Indeed it would. I am pumping wort around 90oC into my HDPE cubes. I have never noticed any plastic off-flavours, but then again all my brews have gone into a cube so I have nothing to compare to.


----------



## Mizz (19/8/13)

QldKev said:


> This would have an impact on all the no-chill brewers too.


You might be right. I have noticed though with a 2 stage rinse of near boiling 90ish degree water that the plastic smell of a new fermenter decreases dramatically. I should have been more clear in my original post about that.

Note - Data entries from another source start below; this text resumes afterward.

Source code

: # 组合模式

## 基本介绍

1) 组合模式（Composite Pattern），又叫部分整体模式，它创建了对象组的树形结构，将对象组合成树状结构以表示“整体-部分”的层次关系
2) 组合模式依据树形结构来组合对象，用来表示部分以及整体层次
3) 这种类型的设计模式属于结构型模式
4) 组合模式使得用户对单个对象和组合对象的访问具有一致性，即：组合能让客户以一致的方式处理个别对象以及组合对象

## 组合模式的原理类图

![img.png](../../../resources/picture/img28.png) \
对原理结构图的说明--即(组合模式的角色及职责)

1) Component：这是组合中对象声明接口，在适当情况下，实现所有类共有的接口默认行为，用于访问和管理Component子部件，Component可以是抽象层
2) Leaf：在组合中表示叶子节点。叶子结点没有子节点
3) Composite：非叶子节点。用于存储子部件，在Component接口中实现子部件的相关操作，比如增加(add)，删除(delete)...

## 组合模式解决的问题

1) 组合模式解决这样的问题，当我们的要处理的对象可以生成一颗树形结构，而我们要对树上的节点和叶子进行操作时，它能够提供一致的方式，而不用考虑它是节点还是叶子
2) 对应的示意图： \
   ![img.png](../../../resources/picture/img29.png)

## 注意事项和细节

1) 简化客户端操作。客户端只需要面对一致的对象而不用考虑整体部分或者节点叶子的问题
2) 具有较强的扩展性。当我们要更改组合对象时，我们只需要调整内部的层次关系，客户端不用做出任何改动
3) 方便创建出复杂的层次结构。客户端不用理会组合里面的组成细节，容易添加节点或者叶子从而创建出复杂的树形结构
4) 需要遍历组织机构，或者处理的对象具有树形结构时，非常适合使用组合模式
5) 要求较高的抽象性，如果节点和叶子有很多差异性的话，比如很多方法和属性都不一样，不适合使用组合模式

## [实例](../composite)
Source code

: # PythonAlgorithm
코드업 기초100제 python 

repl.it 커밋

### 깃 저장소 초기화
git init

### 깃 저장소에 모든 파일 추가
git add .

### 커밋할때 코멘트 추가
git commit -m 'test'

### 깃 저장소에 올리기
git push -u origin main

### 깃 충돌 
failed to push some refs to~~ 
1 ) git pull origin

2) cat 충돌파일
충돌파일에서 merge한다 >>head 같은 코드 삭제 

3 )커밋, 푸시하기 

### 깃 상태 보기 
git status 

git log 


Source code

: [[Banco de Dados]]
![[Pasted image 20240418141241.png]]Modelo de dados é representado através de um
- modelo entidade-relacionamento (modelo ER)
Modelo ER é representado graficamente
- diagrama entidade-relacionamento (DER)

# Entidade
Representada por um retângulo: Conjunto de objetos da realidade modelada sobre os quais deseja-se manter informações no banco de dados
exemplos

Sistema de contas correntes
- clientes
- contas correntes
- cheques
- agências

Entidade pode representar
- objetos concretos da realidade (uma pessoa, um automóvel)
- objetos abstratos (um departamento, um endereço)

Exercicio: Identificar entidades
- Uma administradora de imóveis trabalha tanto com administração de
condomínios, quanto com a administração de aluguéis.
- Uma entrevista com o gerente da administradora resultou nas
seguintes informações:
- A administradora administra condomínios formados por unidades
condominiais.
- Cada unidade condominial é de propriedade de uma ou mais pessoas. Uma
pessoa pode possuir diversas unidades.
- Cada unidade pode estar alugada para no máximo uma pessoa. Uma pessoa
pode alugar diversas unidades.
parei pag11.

Not boiling just above 90.


----------



## Spiesy (19/8/13)

Was any cleaning done with sodium percarbonate, etc?

Or just boiling water?


----------



## QldKev (19/8/13)

I should add I've been no chilling since 09 and have never tasted plastic from my cubes after the initial soak in di-san/napi-san.


----------



## spryzie (19/8/13)

I've also not noticed and I no chill immediately at end of boil - 98 degrees I'd guess.

HDPE is meant to be food safe to over 100 degrees.

I've rinsed mine with boiling water many times though.


----------



## Blitzer (19/8/13)

After a few drinks (normally 4-6 bottles) from the liquid that comes out of my HDPE container I also notice a headache, though normally it comes the next morning.


----------



## sponge (20/8/13)

Must be all the botulism.


----------